** Opening Data to examine block **

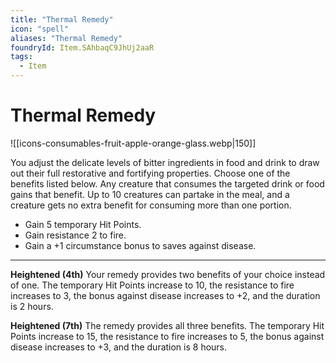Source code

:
 ```yaml
---
title: "Thermal Remedy"
icon: "spell"
aliases: "Thermal Remedy"
foundryId: Item.SAhbaqC9JhUj2aaR
tags:
  - Item
---
```


# Thermal Remedy
![[icons-consumables-fruit-apple-orange-glass.webp|150]]

You adjust the delicate levels of bitter ingredients in food and drink to draw out their full restorative and fortifying properties. Choose one of the benefits listed below. Any creature that consumes the targeted drink or food gains that benefit. Up to 10 creatures can partake in the meal, and a creature gets no extra benefit for consuming more than one portion.

*   Gain 5 temporary Hit Points.
*   Gain resistance 2 to fire.
*   Gain a +1 circumstance bonus to saves against disease.

* * *

**Heightened (4th)** Your remedy provides two benefits of your choice instead of one. The temporary Hit Points increase to 10, the resistance to fire increases to 3, the bonus against disease increases to +2, and the duration is 2 hours.

**Heightened (7th)** The remedy provides all three benefits. The temporary Hit Points increase to 15, the resistance to fire increases to 5, the bonus against disease increases to +3, and the duration is 8 hours.


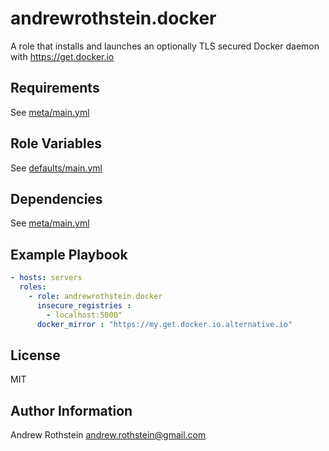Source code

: andrewrothstein.docker
======

A role that installs and launches an optionally TLS secured Docker daemon with https://get.docker.io

Requirements
------------
See [meta/main.yml](meta/main.yml)


Role Variables
--------------

See [defaults/main.yml](defaults/main.yml)

Dependencies
------------

See [meta/main.yml](meta/main.yml)

Example Playbook
----------------

```yml
- hosts: servers
  roles:
    - role: andrewrothstein.docker
	  insecure_registries :
	    - localhost:5000"
	  docker_mirror : "https://my.get.docker.io.alternative.io"
```

License
-------

MIT

Author Information
------------------

Andrew Rothstein <andrew.rothstein@gmail.com>
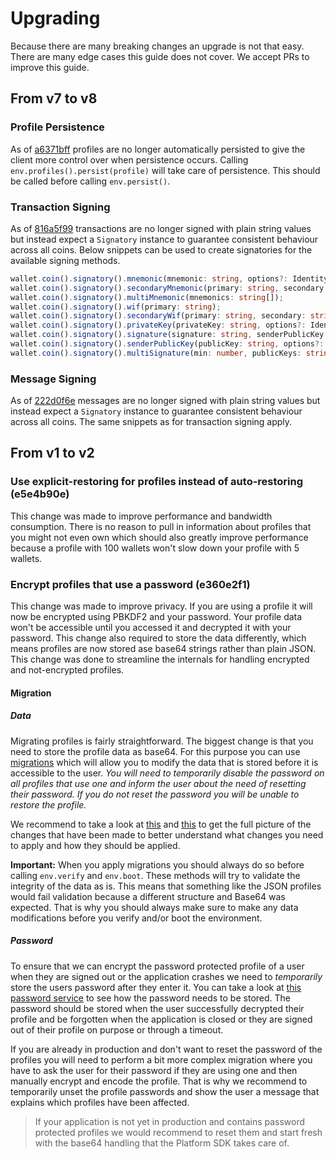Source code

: # Upgrading

Because there are many breaking changes an upgrade is not that easy. There are many edge cases this guide does not cover. We accept PRs to improve this guide.

## From v7 to v8

### Profile Persistence

As of [a6371bff](https://github.com/ArdentHQ/platform-sdk/commit/a6371bff) profiles are no longer automatically persisted to give the client more control over when persistence occurs. Calling `env.profiles().persist(profile)` will take care of persistence. This should be called before calling `env.persist()`.

### Transaction Signing

As of [816a5f99](https://github.com/ArdentHQ/platform-sdk/commit/816a5f99) transactions are no longer signed with plain string values but instead expect a `Signatory` instance to guarantee consistent behaviour across all coins. Below snippets can be used to create signatories for the available signing methods.

```ts
wallet.coin().signatory().mnemonic(mnemonic: string, options?: IdentityOptions);
wallet.coin().signatory().secondaryMnemonic(primary: string, secondary: string, options?: IdentityOptions);
wallet.coin().signatory().multiMnemonic(mnemonics: string[]);
wallet.coin().signatory().wif(primary: string);
wallet.coin().signatory().secondaryWif(primary: string, secondary: string);
wallet.coin().signatory().privateKey(privateKey: string, options?: IdentityOptions);
wallet.coin().signatory().signature(signature: string, senderPublicKey: string);
wallet.coin().signatory().senderPublicKey(publicKey: string, options?: IdentityOptions);
wallet.coin().signatory().multiSignature(min: number, publicKeys: string[]);
```

### Message Signing

As of [222d0f6e](https://github.com/ArdentHQ/platform-sdk/commit/222d0f6e) messages are no longer signed with plain string values but instead expect a `Signatory` instance to guarantee consistent behaviour across all coins. The same snippets as for transaction signing apply.

## From v1 to v2

### Use explicit-restoring for profiles instead of auto-restoring (e5e4b90e)

This change was made to improve performance and bandwidth consumption. There is no reason to pull in information about profiles that you might not even own which should also greatly improve performance because a profile with 100 wallets won't slow down your profile with 5 wallets.

### Encrypt profiles that use a password (e360e2f1)

This change was made to improve privacy. If you are using a profile it will now be encrypted using PBKDF2 and your password. Your profile data won't be accessible until you accessed it and decrypted it with your password. This change also required to store the data differently, which means profiles are now stored ase base64 strings rather than plain JSON. This change was done to streamline the internals for handling encrypted and not-encrypted profiles.

#### Migration

##### Data

Migrating profiles is fairly straightforward. The biggest change is that you need to store the profile data as base64. For this purpose you can use [migrations](https://github.com/ArdentHQ/platform-sdk/blob/main/packages/sdk-profiles/source/migrator.test.ts) which will allow you to modify the data that is stored before it is accessible to the user. _You will need to temporarily disable the password on all profiles that use one and inform the user about the need of resetting their password. If you do not reset the password you will be unable to restore the profile._

We recommend to take a look at [this](https://github.com/ArdentHQ/platform-sdk/blob/main/packages/sdk-profiles/test/fixtures/env-storage.json) and [this](https://github.com/ArdentHQ/platform-sdk/commit/e360e2f1b5108ac92977eb09e5100c248429b5ab) to get the full picture of the changes that have been made to better understand what changes you need to apply and how they should be applied.

**Important:** When you apply migrations you should always do so before calling `env.verify` and `env.boot`. These methods will try to validate the integrity of the data as is. This means that something like the JSON profiles would fail validation because a different structure and Base64 was expected. That is why you should always make sure to make any data modifications before you verify and/or boot the environment.

##### Password

To ensure that we can encrypt the password protected profile of a user when they are signed out or the application crashes we need to _temporarily_ store the users password after they enter it. You can take a look at [this password service](https://github.com/ArdentHQ/platform-sdk/blob/main/packages/sdk-profiles/source/drivers/memory/profiles/services/password.ts) to see how the password needs to be stored. The password should be stored when the user successfully decrypted their profile and be forgotten when the application is closed or they are signed out of their profile on purpose or through a timeout.

If you are already in production and don't want to reset the password of the profiles you will need to perform a bit more complex migration where you have to ask the user for their password if they are using one and then manually encrypt and encode the profile. That is why we recommend to temporarily unset the profile passwords and show the user a message that explains which profiles have been affected.

> If your application is not yet in production and contains password protected profiles we would recommend to reset them and start fresh with the base64 handling that the Platform SDK takes care of.
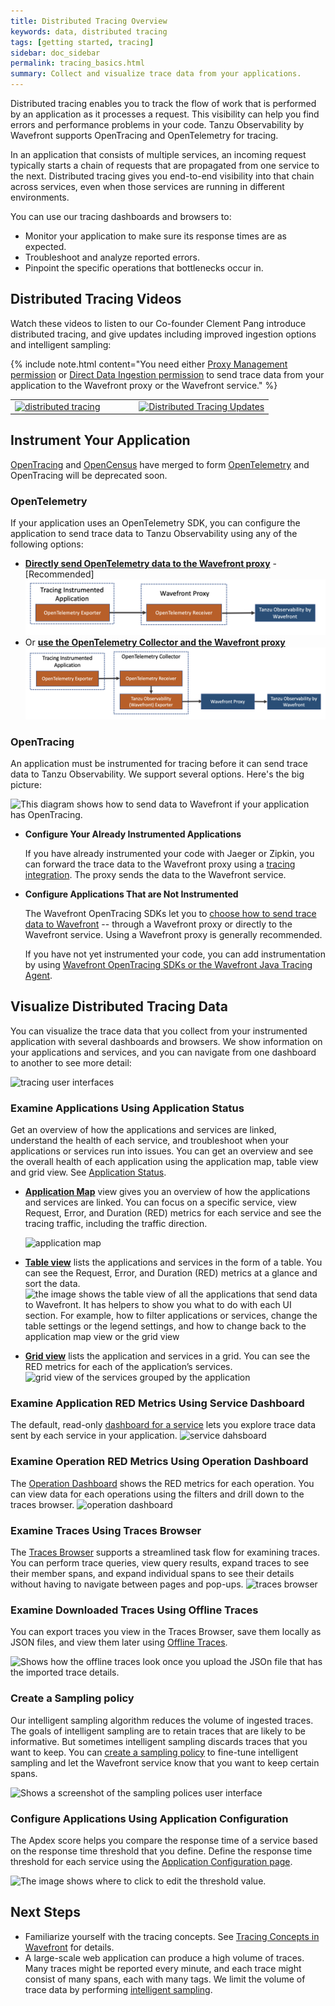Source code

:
 ```yaml
---
title: Distributed Tracing Overview
keywords: data, distributed tracing
tags: [getting started, tracing]
sidebar: doc_sidebar
permalink: tracing_basics.html
summary: Collect and visualize trace data from your applications.
---
```


Distributed tracing enables you to track the flow of work that is performed by an application as it processes a request. This visibility can help you find errors and performance problems in your code. Tanzu Observability by Wavefront supports OpenTracing and OpenTelemetry for tracing.

In an application that consists of multiple services, an incoming request typically starts a chain of requests that are propagated from one service to the next.  Distributed tracing gives you end-to-end visibility into that chain across services, even when those services are running in different environments.

You can use our tracing dashboards and browsers to:

* Monitor your application to make sure its response times are as expected.
* Troubleshoot and analyze reported errors.
* Pinpoint the specific operations that bottlenecks occur in.

## Distributed Tracing Videos

Watch these videos to listen to our Co-founder Clement Pang introduce distributed tracing, and give updates including improved ingestion options and intelligent sampling:

{% include note.html content="You need either [Proxy Management permission](permissions_overview.html) or [Direct Data Ingestion permission](permissions_overview.html) to send trace data from your application to the Wavefront proxy or the Wavefront service." %}

<table style="width: 100%;">
<tbody>
<tr><td width="48%"><a href="https://youtu.be/Z7mf_oZfcSE"><img src="/images/v_tracing_rev.png" alt="distributed tracing"/></a></td>
<td width="52%"><a href="https://youtu.be/SlROqypTUYk"><img src="/images/v_tracing_updates.png"  alt="Distributed Tracing Updates"/></a></td>
</tr>
</tbody>
</table>

## Instrument Your Application

[OpenTracing](https://opentracing.io/) and [OpenCensus](https://opencensus.io/) have merged to form [OpenTelemetry](https://opentelemetry.io/) and OpenTracing will be deprecated soon.

### OpenTelemetry

If your application uses an OpenTelemetry SDK, you can configure the application to send trace data to Tanzu Observability using any of the following options:

* [**Directly send OpenTelemetry data to the Wavefront proxy**](opentelemetry_tracing.html#send-data-using-the-wavefront-proxy---recommended) - [Recommended]
  <img src="images/opentelemetry_proxy_tracing.png" alt="A data flow diagram that shows how the data flows from your application to the proxy, and then to Tanzu Observability" style="width:680px;"/>
* Or [**use the OpenTelemetry Collector and the Wavefront proxy**](opentelemetry_tracing.html#send-data-using-the-opentelemetry-collector)
  ![A data flow diagram that shows how the data flows from your application to the collector, to the proxy, and then to Tanzu Observability](images/opentelemetry_collector_tracing.png)

### OpenTracing

An application must be instrumented for tracing before it can send trace data to Tanzu Observability. We support several options. Here's the big picture:

![This diagram shows how to send data to Wavefront if your application has OpenTracing.](images/tracing_send_data_to_wavefront.png)

* **Configure Your Already Instrumented Applications**

  If you have already instrumented your code with Jaeger or Zipkin, you can forward the trace data to the Wavefront proxy using a [tracing integration](tracing_integrations.html). The proxy sends the data to the Wavefront service.

* **Configure Applications That are Not Instrumented**

  The Wavefront OpenTracing SDKs let you to [choose how to send trace data to Wavefront](tracing_instrumenting_frameworks.html#step-1-prepare-to-send-data) -- through a Wavefront proxy or directly to the Wavefront service. Using a Wavefront proxy is generally recommended.
  
  If you have not yet instrumented your code, you can add instrumentation by using [Wavefront OpenTracing SDKs or the Wavefront Java Tracing Agent](tracing_instrumenting_frameworks.html#step-2-get-data-flowing).

## Visualize Distributed Tracing Data

You can visualize the trace data that you collect from your instrumented application with several dashboards and browsers. We show information on your applications and services, and you can navigate from one dashboard to another to see more detail:

<img src="images/tracing_ui.png" alt="tracing user interfaces"/>

### Examine Applications Using Application Status

Get an overview of how the applications and services are linked, understand the health of each service, and troubleshoot when your applications or services run into issues. You can get an overview and see the overall health of each application using the application map, table view and grid view. See [Application Status](tracing_ui_overview.html).

* [**Application Map**](tracing_ui_overview.html#application-map-features) view gives you an overview of how the applications and services are linked. You can focus on a specific service, view Request, Error, and Duration (RED) metrics for each service and see the tracing traffic, including the traffic direction.

  ![application map](/images/Application_map_intro.png)

* [**Table view**](tracing_ui_overview.html#table-view-features) lists the applications and services in the form of a table. You can see the Request, Error, and Duration (RED) metrics at a glance and sort the data.
  <img src="/images/tracing_table_view_intro.png" alt="the image shows the table view of all the applications that send data to Wavefront. It has helpers to show you what to do with each UI section. For example, how to filter applications or services, change the table settings or the legend settings, and how to change back to the application map view or the grid view"/>

* [**Grid view**](tracing_ui_overview.html#grid-view-features) lists the application and services in a grid. You can see the RED metrics for each of the application’s services.
  <img src="/images/tracing_grid_view_overview.png" alt="grid view of the services grouped by the application"/>

### Examine Application RED Metrics Using Service Dashboard

The default, read-only [dashboard for a service](tracing_service_dashboard.html) lets you explore trace data sent by each service in your application.
![service dahsboard](/images/service_dashboard_intro.png)

### Examine Operation RED Metrics Using Operation Dashboard

The [Operation Dashboard](tracing_operation_dashboard.html) shows the RED metrics for each operation. You can view data for each operations using the filters and drill down to the traces browser.
![operation dashboard](images/tracing_operations_dashboard_intro.png)

### Examine Traces Using Traces Browser

The [Traces Browser](tracing_traces_browser.html) supports a streamlined task flow for examining traces. You can perform trace queries, view query results, expand traces to see their member spans, and expand individual spans to see their details without having to navigate between pages and pop-ups.
![traces browser](/images/tracing_browser_intro.png)

### Examine Downloaded Traces Using Offline Traces

You can export traces you view in the Traces Browser, save them locally as JSON files, and view them later using [Offline Traces](tracing_view_offline_traces.html).

![Shows how the offline traces look once you upload the JSOn file that has the imported trace details.](images/tracing_offline_tracing_view.png)

### Create a Sampling policy

Our intelligent sampling algorithm reduces the volume of ingested traces. The goals of intelligent sampling are to retain traces that are likely to be informative. But sometimes intelligent sampling discards traces that you want to keep. You can [create a sampling policy](trace_sampling_policies.html) to fine-tune intelligent sampling and let the Wavefront service know that you want to keep certain spans.

![Shows a screenshot of the sampling polices user interface](images/tracing_sampling_policies.png)


### Configure Applications Using Application Configuration

The Apdex score helps you compare the response time of a service based on the response time threshold that you define. Define the response time threshold for each service using the <a href="tracing_apdex.html">Application Configuration page</a>.

![The image shows where to click to edit the threshold value.](images/tracing_edit_service_legend_settings.png)


## Next Steps

- Familiarize yourself with the tracing concepts. See [Tracing Concepts in Wavefront](trace_data_details.html) for details.
- A large-scale web application can produce a high volume of traces. Many traces might be reported every minute, and each trace might consist of many spans, each with many tags.  We limit the volume of trace data by performing [intelligent sampling](trace_data_sampling.html#intelligent-sampling).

** Closing Data to examine block **

Exercise description:
An exact copy of the lines above between the line holding "no longer automatically" and the line holding "### Message Signing", inclusive, is the whole answer.

Task solution:
As of [a6371bff](https://github.com/ArdentHQ/platform-sdk/commit/a6371bff) profiles are no longer automatically persisted to give the client more control over when persistence occurs. Calling `env.profiles().persist(profile)` will take care of persistence. This should be called before calling `env.persist()`.

### Transaction Signing

As of [816a5f99](https://github.com/ArdentHQ/platform-sdk/commit/816a5f99) transactions are no longer signed with plain string values but instead expect a `Signatory` instance to guarantee consistent behaviour across all coins. Below snippets can be used to create signatories for the available signing methods.

```ts
wallet.coin().signatory().mnemonic(mnemonic: string, options?: IdentityOptions);
wallet.coin().signatory().secondaryMnemonic(primary: string, secondary: string, options?: IdentityOptions);
wallet.coin().signatory().multiMnemonic(mnemonics: string[]);
wallet.coin().signatory().wif(primary: string);
wallet.coin().signatory().secondaryWif(primary: string, secondary: string);
wallet.coin().signatory().privateKey(privateKey: string, options?: IdentityOptions);
wallet.coin().signatory().signature(signature: string, senderPublicKey: string);
wallet.coin().signatory().senderPublicKey(publicKey: string, options?: IdentityOptions);
wallet.coin().signatory().multiSignature(min: number, publicKeys: string[]);
```

### Message Signing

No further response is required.